Note on the material below: return exactly the lines from the line that holds "Often used interchangeably" through the line that holds "- **Recurring Transactions**: Automate", and leave out each picture.

◆ ◆ ◆ ◆ ◆

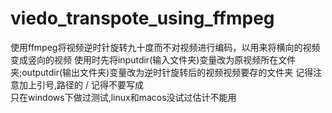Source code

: # viedo_transpote_using_ffmpeg
使用ffmpeg将视频逆时针旋转九十度而不对视频进行编码，以用来将横向的视频变成竖向的视频
使用时先将inputdir(输入文件夹)变量改为原视频所在文件夹;outputdir(输出文件夹)变量改为逆时针旋转后的视频视频要存的文件夹
记得注意加上引号,路径的 / 记得不要写成 \
只在windows下做过测试,linux和macos没试过估计不能用
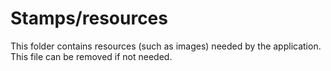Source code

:# Stamps/resources

This folder contains resources (such as images) needed by the application. This file can
be removed if not needed.
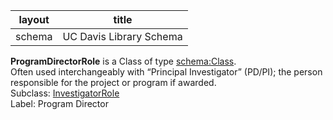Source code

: | layout| title |
| ------------- |:-------------:|
| schema     | UC Davis Library Schema    |

**ProgramDirectorRole** is a Class of type [schema:Class](http://schema.org/Class). <br /> 
Often used interchangeably with “Principal Investigator” (PD/PI); the person responsible for the project or program if awarded. <br /> 
Subclass: [InvestigatorRole](http://vivoweb.org/ontology/core#InvestigatorRole)<br /> Label: Program Director<br /> 
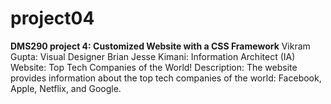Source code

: # project04
**DMS290 project 4: Customized Website with a CSS Framework**
Vikram Gupta: Visual Designer
Brian Jesse Kimani: Information Architect (IA)
Website: Top Tech Companies of the World!
Description: The website provides information about the top tech companies of the world: Facebook, Apple, Netflix, and Google.
<!--stackedit_data:
eyJoaXN0b3J5IjpbMTExOTUzMDc0M119
-->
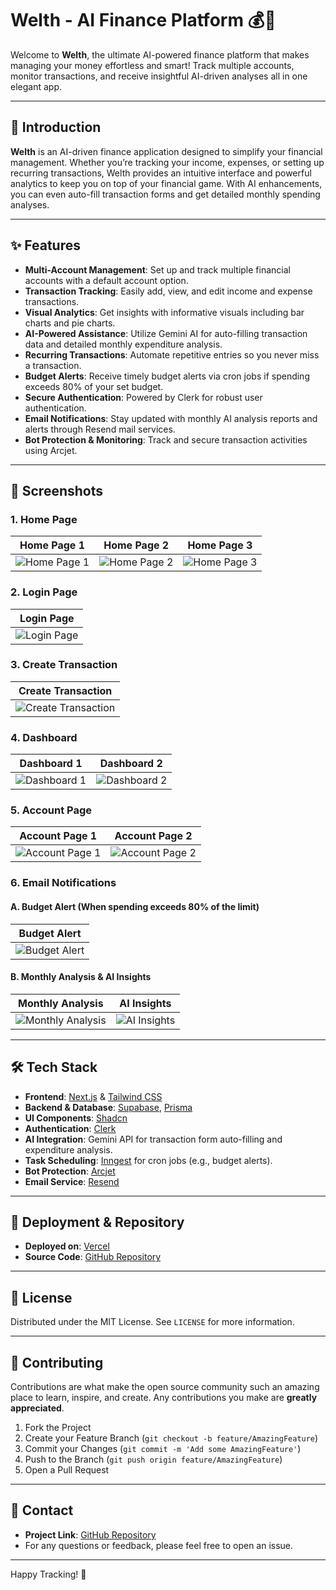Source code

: # Welth - AI Finance Platform 💰🤖

Welcome to **Welth**, the ultimate AI-powered finance platform that makes managing your money effortless and smart! Track multiple accounts, monitor transactions, and receive insightful AI-driven analyses all in one elegant app.

---

## 🚀 Introduction

**Welth** is an AI-driven finance application designed to simplify your financial management. Whether you’re tracking your income, expenses, or setting up recurring transactions, Welth provides an intuitive interface and powerful analytics to keep you on top of your financial game. With AI enhancements, you can even auto-fill transaction forms and get detailed monthly spending analyses.

---

## ✨ Features

- **Multi-Account Management**: Set up and track multiple financial accounts with a default account option.
- **Transaction Tracking**: Easily add, view, and edit income and expense transactions.
- **Visual Analytics**: Get insights with informative visuals including bar charts and pie charts.
- **AI-Powered Assistance**: Utilize Gemini AI for auto-filling transaction data and detailed monthly expenditure analysis.
- **Recurring Transactions**: Automate repetitive entries so you never miss a transaction.
- **Budget Alerts**: Receive timely budget alerts via cron jobs if spending exceeds 80% of your set budget.
- **Secure Authentication**: Powered by Clerk for robust user authentication.
- **Email Notifications**: Stay updated with monthly AI analysis reports and alerts through Resend mail services.
- **Bot Protection & Monitoring**: Track and secure transaction activities using Arcjet.

---

## 📸 Screenshots

### 1. Home Page
| Home Page 1 | Home Page 2 | Home Page 3 |
| ----------- | ----------- | ----------- |
| ![Home Page 1](https://asset.cloudinary.com/dzduidnoo/8666da45172a982884b7fb089e4eb570) | ![Home Page 2](https://asset.cloudinary.com/dzduidnoo/bd56657ce6808bf7fe9abdcdf132743f) | ![Home Page 3](https://asset.cloudinary.com/dzduidnoo/45f6d34caf18637ceb1b47c442641c1f) |

### 2. Login Page
| Login Page |
| ---------- |
| ![Login Page](https://asset.cloudinary.com/dzduidnoo/f77a44512f575b611720a6476acccf38) |

### 3. Create Transaction
| Create Transaction |
| ------------------ |
| ![Create Transaction](https://asset.cloudinary.com/dzduidnoo/e15db7aba4ca49232f44204c972d7180) |

### 4. Dashboard
| Dashboard 1 | Dashboard 2 |
| ----------- | ----------- |
| ![Dashboard 1](https://asset.cloudinary.com/dzduidnoo/616006934a3309b42d05f0fd13eea9a4) | ![Dashboard 2](https://asset.cloudinary.com/dzduidnoo/43c09c3537abe723a22d4d4e5cb358f6) |

### 5. Account Page
| Account Page 1 | Account Page 2 |
| -------------- | -------------- |
| ![Account Page 1](https://asset.cloudinary.com/dzduidnoo/376ae51bd96b495a66f88bebe98e6d2d) | ![Account Page 2](https://asset.cloudinary.com/dzduidnoo/144681eddd6d51472d2441f89be780e5) |

### 6. Email Notifications
#### A. Budget Alert (When spending exceeds 80% of the limit)
| Budget Alert |
| ------------ |
| ![Budget Alert](https://asset.cloudinary.com/dzduidnoo/1b755852a52ad443d60cea6685b9549b) |

#### B. Monthly Analysis & AI Insights
| Monthly Analysis | AI Insights |
| ---------------- | ----------- |
| ![Monthly Analysis](https://asset.cloudinary.com/dzduidnoo/55bc73dff6fafcbbb26747b293126c3c) | ![AI Insights](https://asset.cloudinary.com/dzduidnoo/1edcf115df0606d155f0995e8775e40e) |

---

## 🛠️ Tech Stack

- **Frontend**: [Next.js](https://nextjs.org/) & [Tailwind CSS](https://tailwindcss.com/)
- **Backend & Database**: [Supabase](https://supabase.com/), [Prisma](https://www.prisma.io/)
- **UI Components**: [Shadcn](https://ui.shadcn.com/)
- **Authentication**: [Clerk](https://clerk.dev/)
- **AI Integration**: Gemini API for transaction form auto-filling and expenditure analysis.
- **Task Scheduling**: [Inngest](https://inngest.com/) for cron jobs (e.g., budget alerts).
- **Bot Protection**: [Arcjet](https://arcjet.io/)
- **Email Service**: [Resend](https://resend.com/)


---

## 🔗 Deployment & Repository

- **Deployed on**: [Vercel](https://vercel.com/)
- **Source Code**: [GitHub Repository](https://github.com/your-username/your-repo)

---

## 📄 License

Distributed under the MIT License. See `LICENSE` for more information.

---

## 🙌 Contributing

Contributions are what make the open source community such an amazing place to learn, inspire, and create. Any contributions you make are **greatly appreciated**.

1. Fork the Project
2. Create your Feature Branch (`git checkout -b feature/AmazingFeature`)
3. Commit your Changes (`git commit -m 'Add some AmazingFeature'`)
4. Push to the Branch (`git push origin feature/AmazingFeature`)
5. Open a Pull Request

---

## 🤝 Contact

- **Project Link**: [GitHub Repository](https://github.com/your-username/your-repo)
- For any questions or feedback, please feel free to open an issue.

---

Happy Tracking! 🎉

◆ ◆ ◆ ◆ ◆

## [Written answer]
Often used interchangeably with “Principal Investigator” (PD/PI); the person responsible for the project or program if awarded. <br /> 
Subclass: [InvestigatorRole](http://vivoweb.org/ontology/core#InvestigatorRole)<br /> Label: Program Director<br /> 
Source code

: # project04
**DMS290 project 4: Customized Website with a CSS Framework**
Vikram Gupta: Visual Designer
Brian Jesse Kimani: Information Architect (IA)
Website: Top Tech Companies of the World!
Description: The website provides information about the top tech companies of the world: Facebook, Apple, Netflix, and Google.
<!--stackedit_data:
eyJoaXN0b3J5IjpbMTExOTUzMDc0M119
-->
Source code

: # Welth - AI Finance Platform 💰🤖

Welcome to **Welth**, the ultimate AI-powered finance platform that makes managing your money effortless and smart! Track multiple accounts, monitor transactions, and receive insightful AI-driven analyses all in one elegant app.

---

## 🚀 Introduction

**Welth** is an AI-driven finance application designed to simplify your financial management. Whether you’re tracking your income, expenses, or setting up recurring transactions, Welth provides an intuitive interface and powerful analytics to keep you on top of your financial game. With AI enhancements, you can even auto-fill transaction forms and get detailed monthly spending analyses.

---

## ✨ Features

- **Multi-Account Management**: Set up and track multiple financial accounts with a default account option.
- **Transaction Tracking**: Easily add, view, and edit income and expense transactions.
- **Visual Analytics**: Get insights with informative visuals including bar charts and pie charts.
- **AI-Powered Assistance**: Utilize Gemini AI for auto-filling transaction data and detailed monthly expenditure analysis.
- **Recurring Transactions**: Automate repetitive entries so you never miss a transaction.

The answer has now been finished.